Another source for possible words would be Ria's ‘Circle of Creation Map’. “Enjoy a Creative and Generative Life” she writes, in the bottom right hand corner, and there are lots more expressive words deserving mention, across that chart. What we're talking about is more than simply a reason or purpose for living. What we're looking for here is engagement in doing what one loves, being in a way that one loves; and a generative life will involve doing things one is good at. In my experience, detached generativity doesn't go far. While there is some personal satisfaction in simply doing something that one loves and is good at, a sense of one's ‘soul's calling’ (as I join in calling it) takes more engagement with the world. And it needs to be resourced somehow. All four of those circles seem indispensable for this full living out of one's life. And that sense of the necessity of all four was given more weight by the common introduction of descriptions of the four ‘near miss’ sectors, right next to the central ikigai.

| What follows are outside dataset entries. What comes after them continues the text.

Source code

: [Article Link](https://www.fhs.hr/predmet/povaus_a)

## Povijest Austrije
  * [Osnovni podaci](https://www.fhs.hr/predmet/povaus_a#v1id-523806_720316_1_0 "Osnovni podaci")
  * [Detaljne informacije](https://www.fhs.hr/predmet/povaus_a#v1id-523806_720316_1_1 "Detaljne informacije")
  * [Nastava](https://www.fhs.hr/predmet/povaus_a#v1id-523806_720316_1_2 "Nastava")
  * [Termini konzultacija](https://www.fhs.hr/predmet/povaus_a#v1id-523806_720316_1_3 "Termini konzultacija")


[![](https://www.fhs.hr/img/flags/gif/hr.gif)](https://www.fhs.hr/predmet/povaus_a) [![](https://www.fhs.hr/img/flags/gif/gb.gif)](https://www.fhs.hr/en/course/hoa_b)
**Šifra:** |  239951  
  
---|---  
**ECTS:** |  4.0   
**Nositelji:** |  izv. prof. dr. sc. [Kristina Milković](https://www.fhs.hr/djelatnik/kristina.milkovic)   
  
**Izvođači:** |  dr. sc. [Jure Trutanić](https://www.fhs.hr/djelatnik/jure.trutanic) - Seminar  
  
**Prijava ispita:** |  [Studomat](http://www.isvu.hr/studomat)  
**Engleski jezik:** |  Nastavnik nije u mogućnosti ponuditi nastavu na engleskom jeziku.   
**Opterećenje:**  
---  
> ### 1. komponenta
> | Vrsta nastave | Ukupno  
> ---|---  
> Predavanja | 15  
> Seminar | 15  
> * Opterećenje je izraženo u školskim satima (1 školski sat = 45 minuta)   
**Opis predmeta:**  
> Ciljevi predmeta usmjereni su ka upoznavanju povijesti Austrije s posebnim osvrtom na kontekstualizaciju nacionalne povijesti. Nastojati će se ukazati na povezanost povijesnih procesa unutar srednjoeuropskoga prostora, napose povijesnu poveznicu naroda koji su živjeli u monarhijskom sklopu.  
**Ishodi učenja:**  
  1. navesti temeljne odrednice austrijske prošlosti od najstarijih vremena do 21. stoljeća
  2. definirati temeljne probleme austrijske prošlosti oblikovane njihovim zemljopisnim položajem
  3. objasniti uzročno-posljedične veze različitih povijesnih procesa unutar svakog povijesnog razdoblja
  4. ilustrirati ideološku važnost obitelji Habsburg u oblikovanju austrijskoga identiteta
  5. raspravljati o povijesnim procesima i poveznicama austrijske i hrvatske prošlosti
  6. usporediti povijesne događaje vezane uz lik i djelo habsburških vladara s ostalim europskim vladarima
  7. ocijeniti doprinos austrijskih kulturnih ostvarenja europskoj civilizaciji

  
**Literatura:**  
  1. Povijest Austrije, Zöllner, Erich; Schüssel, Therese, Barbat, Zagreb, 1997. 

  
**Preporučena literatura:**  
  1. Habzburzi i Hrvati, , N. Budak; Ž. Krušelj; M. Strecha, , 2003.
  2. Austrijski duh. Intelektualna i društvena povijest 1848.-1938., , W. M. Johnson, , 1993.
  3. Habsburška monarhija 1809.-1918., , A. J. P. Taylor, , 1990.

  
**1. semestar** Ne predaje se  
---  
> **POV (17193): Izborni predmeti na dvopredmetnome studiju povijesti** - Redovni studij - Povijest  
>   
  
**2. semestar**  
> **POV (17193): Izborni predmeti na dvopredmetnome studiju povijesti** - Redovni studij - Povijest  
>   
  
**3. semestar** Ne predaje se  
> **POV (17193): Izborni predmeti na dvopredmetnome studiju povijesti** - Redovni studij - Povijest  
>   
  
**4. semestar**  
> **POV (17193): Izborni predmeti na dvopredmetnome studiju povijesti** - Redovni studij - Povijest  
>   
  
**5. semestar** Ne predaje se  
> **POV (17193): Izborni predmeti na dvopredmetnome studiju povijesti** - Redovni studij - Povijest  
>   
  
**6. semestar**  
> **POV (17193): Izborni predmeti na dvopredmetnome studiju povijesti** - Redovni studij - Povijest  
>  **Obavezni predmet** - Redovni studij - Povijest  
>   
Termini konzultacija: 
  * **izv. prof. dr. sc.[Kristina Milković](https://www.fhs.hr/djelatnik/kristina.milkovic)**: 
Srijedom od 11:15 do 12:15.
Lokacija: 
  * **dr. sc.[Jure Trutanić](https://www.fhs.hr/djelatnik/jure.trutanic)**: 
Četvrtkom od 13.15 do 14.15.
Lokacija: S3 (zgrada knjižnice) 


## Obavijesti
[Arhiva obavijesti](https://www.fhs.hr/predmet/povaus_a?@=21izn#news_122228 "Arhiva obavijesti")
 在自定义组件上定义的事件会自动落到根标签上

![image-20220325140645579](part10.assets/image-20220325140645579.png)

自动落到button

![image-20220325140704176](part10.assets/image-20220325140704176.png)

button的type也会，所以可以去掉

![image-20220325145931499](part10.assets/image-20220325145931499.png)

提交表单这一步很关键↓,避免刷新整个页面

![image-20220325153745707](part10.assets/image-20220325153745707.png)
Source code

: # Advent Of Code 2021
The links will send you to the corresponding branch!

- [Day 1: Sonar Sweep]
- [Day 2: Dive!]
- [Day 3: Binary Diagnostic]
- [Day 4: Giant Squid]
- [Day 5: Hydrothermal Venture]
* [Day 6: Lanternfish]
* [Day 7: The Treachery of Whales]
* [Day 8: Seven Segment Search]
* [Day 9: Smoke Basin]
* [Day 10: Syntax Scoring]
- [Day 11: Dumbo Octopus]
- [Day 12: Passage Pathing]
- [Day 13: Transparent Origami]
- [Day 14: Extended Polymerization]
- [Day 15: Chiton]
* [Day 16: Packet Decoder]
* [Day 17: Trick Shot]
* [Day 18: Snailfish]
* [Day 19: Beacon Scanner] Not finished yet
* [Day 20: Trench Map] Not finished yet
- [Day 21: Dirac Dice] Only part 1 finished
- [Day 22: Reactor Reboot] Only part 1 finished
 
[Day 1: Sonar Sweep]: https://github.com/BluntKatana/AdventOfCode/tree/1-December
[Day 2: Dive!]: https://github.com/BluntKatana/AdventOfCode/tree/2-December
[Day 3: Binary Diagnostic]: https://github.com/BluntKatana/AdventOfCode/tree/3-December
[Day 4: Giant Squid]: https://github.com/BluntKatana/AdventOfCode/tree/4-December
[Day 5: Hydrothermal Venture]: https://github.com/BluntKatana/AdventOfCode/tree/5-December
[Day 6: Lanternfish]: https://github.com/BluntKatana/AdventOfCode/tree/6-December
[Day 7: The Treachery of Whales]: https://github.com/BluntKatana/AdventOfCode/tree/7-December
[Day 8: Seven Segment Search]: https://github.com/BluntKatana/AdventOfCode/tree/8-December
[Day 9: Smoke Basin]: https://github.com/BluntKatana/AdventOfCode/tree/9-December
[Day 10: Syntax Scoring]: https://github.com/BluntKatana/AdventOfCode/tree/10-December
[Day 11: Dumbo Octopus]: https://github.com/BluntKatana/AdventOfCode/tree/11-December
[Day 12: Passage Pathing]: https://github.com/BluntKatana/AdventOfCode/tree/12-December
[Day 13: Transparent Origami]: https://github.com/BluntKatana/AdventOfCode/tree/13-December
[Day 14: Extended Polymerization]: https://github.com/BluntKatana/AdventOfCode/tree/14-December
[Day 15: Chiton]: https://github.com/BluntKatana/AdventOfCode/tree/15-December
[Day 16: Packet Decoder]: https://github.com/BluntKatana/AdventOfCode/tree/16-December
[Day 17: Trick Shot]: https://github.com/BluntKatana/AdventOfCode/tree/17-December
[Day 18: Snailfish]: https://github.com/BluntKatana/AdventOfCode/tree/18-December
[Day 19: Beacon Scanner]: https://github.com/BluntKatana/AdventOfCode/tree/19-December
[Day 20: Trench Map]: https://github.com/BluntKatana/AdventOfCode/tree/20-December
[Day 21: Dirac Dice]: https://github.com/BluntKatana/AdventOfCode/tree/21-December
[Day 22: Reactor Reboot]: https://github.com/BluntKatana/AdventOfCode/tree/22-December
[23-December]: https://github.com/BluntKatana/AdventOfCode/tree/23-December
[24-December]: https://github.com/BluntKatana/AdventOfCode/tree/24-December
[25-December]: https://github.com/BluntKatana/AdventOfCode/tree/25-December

It does feel as if four seems to be the right number for these necessary distinct aspects of the life well lived. As I introduced them, the collective aspects were intended as something like stepping stones, at least for all of us who want to make a positive difference in the world. So, let's try stepping back from the stepping stones, take away the scaffolding, and get back to four circles.
What changes, and what stays the same, as we move from 6 back to 4? First, I've kept the words for labelling the four main circles. The label ‘ecosystemic regeneration’ still works for me, but on reflection, ‘personal fulfilment’ seemed to me too close to ikigai itself, so I've changed that to ‘self-satisfaction’, which has a more limited sense. In this new (for me) configuration, I needed labels for the top and bottom overlaps, as in my previous diagrams this was where the collective came in. What came up for me was: ‘ethical alignment’ for where what the individual loves meets what the world needs; and ‘making a living’ for where what the individual is good at can be resourced. That covers all the positive labels for the circles and their pairwise overlaps.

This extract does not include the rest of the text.